In recent years, Americans have supersized their homes in ever-increasing numbers. The average American home has doubled in square footage since the 1950s, while family size is down from 3.7 people at the height of the baby boom to just 2.3 members per household. As a result, U.S. homeowners now have roughly three times more living space per person than their grandparents' generation.
How is all of that extra space being used? The new "essentials" in larger homes include media rooms, separate rooms for each of the kids, great rooms, gourmet kitchens, bathrooms adjoining each bedroom, game rooms, and offices. In effect, the home becomes like a community -- you can get all of your needs met there, with very little interaction required with the outside world. That's precisely the point, say some big-house owners, who point to Sept. 11 as a turning point in American culture. The big house becomes like a fortress, an illusion of protection against a larger and more unpredictable world.
Ask other folks why they think we Americans love our big homes, and you'll get still more varied answers. Pragmatists may say that it is all relative; we continually strive to top ourselves, not to mention the Joneses, and end up with houses that dwarf the land surrounding them. Critics may say we're a greedy culture that is careless with the environment. Others may take a softer stance, arguing that we're simply trying for a better life than the one we had growing up.
Whatever the reason, the big house will dot the American landscape for many years to come. But is it for you? Here are some of the downsides to the big house:
1. Big houses are less environmentally sound. Large homes use more building supplies, require more energy to heat and cool, and create more storm runoff that places more demand on drains and waterways. Despite more energy-efficient ways of harvesting building materials and heating and cooling homes, bigger homes (even well-insulated ones) tax our resources much more strenuously than their smaller counterparts.

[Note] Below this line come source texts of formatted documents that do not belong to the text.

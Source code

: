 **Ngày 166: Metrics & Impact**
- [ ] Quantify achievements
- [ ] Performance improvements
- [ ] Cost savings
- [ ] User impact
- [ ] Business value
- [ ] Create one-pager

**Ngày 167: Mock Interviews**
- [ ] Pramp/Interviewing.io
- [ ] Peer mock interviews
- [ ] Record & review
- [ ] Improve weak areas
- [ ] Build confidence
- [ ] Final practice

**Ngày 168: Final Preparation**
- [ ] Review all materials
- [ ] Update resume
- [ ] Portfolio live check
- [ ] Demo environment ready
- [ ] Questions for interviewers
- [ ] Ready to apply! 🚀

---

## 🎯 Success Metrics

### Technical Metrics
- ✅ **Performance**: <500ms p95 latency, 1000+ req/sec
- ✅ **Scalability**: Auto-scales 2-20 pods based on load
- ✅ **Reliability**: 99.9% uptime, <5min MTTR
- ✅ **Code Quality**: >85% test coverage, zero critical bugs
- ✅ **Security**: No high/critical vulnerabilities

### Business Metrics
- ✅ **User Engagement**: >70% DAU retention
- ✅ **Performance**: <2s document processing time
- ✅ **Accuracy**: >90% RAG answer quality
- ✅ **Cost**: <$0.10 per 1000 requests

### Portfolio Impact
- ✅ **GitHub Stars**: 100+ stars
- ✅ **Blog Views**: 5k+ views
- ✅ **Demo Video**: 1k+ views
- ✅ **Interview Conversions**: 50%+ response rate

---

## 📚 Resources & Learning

2. Wasted space abounds. Just because there are multitudes of cool spaces in these large homes doesn't mean anyone is using them. How many of us actually spend most of the time in our homes in just one or two rooms? Yet we pay for utilities, upkeep, and furniture to maintain all of these unused spaces.
3. Too much living space has a negative impact on family cohesion. "Too big" is all a matter of perspective, of course, especially when you're talking about psychological well-being or optimal family functioning. But some psychologists have postulated that there's a negative impact on family togetherness, problem-solving, and communication skills when everyone has their own individual spaces to which they can escape. Aaron Spelling's 56,000-square-foot French chateau beat out the White House by 1,000 square feet, but it didn't seem to do too much for family togetherness (if you believe the entertainment rags).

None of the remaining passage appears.